We went down to Miami and were put up in a hotel on South Beach, given a (very small) per-deim, and told to be in the lobby the day of the show taping in front of the judges.  That morning, while at breakfast, we receive a call from our producer telling us they needed us to be there early, so we rushed back to the hotel, got our show clothes on, etc, and were taken directly to the Jackie Gleason theatre... where we waited.  And waited.  And waited. Finally, our producer had us film some interviews where they basically tried to coach us into a story or two, but being that all of us are working musicians, there really wasn't much to say in the way of an AGT "story".  After waiting since 11:30am, we finally hit the stage as the second to last act at 9:30pm. Our song was Queen's "Don't Stop Me Now", our fifth choice of five songs we submitted for clearance. The crowd was up and cheering as soon as we hit the first chord of the intro, and then Piers gave us the X... and you're not kidding, it is LOUD!!   By about the 30 second mark, Sharon joined in with another X, and I was thinking we weren't going to finish, even though the crowd was cheering.  But the third X never came.  We took our critiques from Peirs and Sharon ( the terms boy-band and old were used a few times) while we were defended by David as being great singers and having "Talent" which the show was about.  With the crowd chanting Vegas Vegas Vegas, they put us through.  

From there came the largest talent contract I've ever seen, lawyer reviews, internal group conflict over whether the show was worth the possible contractual obligations and the final decision that we would see where it went and make the most out of the opportunity.  Except the opportunity never came.  We received a call two days before the Vegas taping telling us we would not be going to LA and not to come out, and me receiving phone calls from Sean and Heath from Mosaic asking where we were and if we were on our way to the greenroom.  The next few weeks involved cautious viewings of the show to see if they would put us in a bad audition montage, re-edit our audition to say we didn't get through, or even show us at all.  Thankfully, they chose the latter and we could breathe a sigh of relief.  
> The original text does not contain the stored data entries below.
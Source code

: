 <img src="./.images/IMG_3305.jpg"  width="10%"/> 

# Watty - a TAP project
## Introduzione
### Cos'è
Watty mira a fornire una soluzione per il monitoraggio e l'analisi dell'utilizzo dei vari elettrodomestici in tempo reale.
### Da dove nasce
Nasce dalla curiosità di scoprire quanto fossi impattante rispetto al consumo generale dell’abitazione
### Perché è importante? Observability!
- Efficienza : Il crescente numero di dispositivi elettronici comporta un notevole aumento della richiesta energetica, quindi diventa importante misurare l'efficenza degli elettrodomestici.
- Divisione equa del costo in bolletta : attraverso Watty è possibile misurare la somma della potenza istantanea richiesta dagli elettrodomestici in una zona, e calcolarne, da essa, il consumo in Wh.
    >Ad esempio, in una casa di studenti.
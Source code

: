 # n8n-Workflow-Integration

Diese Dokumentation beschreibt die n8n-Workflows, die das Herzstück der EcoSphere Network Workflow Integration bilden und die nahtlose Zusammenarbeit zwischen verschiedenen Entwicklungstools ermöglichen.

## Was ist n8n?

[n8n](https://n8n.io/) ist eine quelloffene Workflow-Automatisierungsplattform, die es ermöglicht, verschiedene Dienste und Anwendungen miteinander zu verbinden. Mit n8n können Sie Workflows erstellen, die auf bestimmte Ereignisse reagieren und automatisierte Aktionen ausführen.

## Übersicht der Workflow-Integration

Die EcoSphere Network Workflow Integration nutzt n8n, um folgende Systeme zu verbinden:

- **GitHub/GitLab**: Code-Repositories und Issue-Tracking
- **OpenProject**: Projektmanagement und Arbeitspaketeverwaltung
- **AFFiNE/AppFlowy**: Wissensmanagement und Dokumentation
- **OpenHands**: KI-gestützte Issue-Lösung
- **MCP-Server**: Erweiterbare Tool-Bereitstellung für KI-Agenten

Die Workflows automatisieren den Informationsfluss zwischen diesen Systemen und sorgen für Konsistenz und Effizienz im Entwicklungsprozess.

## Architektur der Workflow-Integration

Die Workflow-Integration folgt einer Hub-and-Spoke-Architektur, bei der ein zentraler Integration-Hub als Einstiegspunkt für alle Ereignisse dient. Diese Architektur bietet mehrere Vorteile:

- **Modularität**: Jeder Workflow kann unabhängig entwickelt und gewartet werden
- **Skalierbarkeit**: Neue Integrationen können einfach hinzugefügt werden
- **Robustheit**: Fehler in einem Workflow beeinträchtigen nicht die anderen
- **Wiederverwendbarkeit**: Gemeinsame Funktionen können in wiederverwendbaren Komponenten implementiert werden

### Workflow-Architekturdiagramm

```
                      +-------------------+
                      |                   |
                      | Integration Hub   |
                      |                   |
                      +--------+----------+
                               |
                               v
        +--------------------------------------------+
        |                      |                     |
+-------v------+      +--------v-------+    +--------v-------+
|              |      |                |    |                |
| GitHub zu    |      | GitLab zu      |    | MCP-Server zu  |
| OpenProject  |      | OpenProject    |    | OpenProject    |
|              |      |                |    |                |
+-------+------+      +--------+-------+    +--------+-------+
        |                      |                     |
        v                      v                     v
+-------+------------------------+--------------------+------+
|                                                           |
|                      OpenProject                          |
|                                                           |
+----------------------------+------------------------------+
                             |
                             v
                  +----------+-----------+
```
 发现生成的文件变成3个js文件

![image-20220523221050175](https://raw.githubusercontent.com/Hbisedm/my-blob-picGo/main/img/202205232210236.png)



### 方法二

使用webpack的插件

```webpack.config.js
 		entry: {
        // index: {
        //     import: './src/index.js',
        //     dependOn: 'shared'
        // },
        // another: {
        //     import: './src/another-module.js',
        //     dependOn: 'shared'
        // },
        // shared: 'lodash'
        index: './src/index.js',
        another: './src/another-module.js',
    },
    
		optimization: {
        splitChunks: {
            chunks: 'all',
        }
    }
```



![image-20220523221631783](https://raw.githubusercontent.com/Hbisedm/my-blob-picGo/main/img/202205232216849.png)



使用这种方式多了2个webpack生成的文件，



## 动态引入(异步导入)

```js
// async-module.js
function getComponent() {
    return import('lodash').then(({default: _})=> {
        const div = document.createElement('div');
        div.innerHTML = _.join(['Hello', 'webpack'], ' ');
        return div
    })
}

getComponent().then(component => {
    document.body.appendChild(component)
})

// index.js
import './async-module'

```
On Tuesday, I sat at home and cheered on my buddies in Mosaic while watching the judges and show obviously champion the other, less-talented acts in search of their next Susan Boyle, and although I voted to my capacity, had a bad feeling they weren't getting through.   

So now, we all move on, grinding and working the old-fashioned way: by performing shows that get you hired by word of mouth.   



You are! You aren't! You were! You weren't!

I've heard identical stories from lots of acts, not just from this year's competition: lots of Vegas acts I know (many magicians DON'T HATE ME yes I actually do know magicians) told they were going to the Vegas round, and then two days, two weeks, two months later getting the call, sorry, not going through.

I think I understand why this happens, since I've had it legitimately confirmed by AGT producers that the one thing that is absolutely, positively NOT manipulated is the judges reactions to the acts.  The judges like or dislike or buzz or pass through whomever they want.  They do all kinds of crazy stuff in post-editing to make it good television, but in the audition rounds the judges have absolutely no limitations or recommendations.

The consequence is: they might pass through 45 acts to the next round, or they might pass through 400.  Too many, and the producers obviously have to cut the number down.  They told us right in the audition room: even if they say you're going through, that doesn't mean you're going through.

So they finish the last day of the last city's auditions, and then the producers sit down and look at all the groups that made it through, and decide from there what they actually want to go through.  Then they manufacture a retched airplane hanger / judges on an airplane making last minute cuts / send most of the groups home episode to explain why so many of the groups that 'made it' didn't actually make it.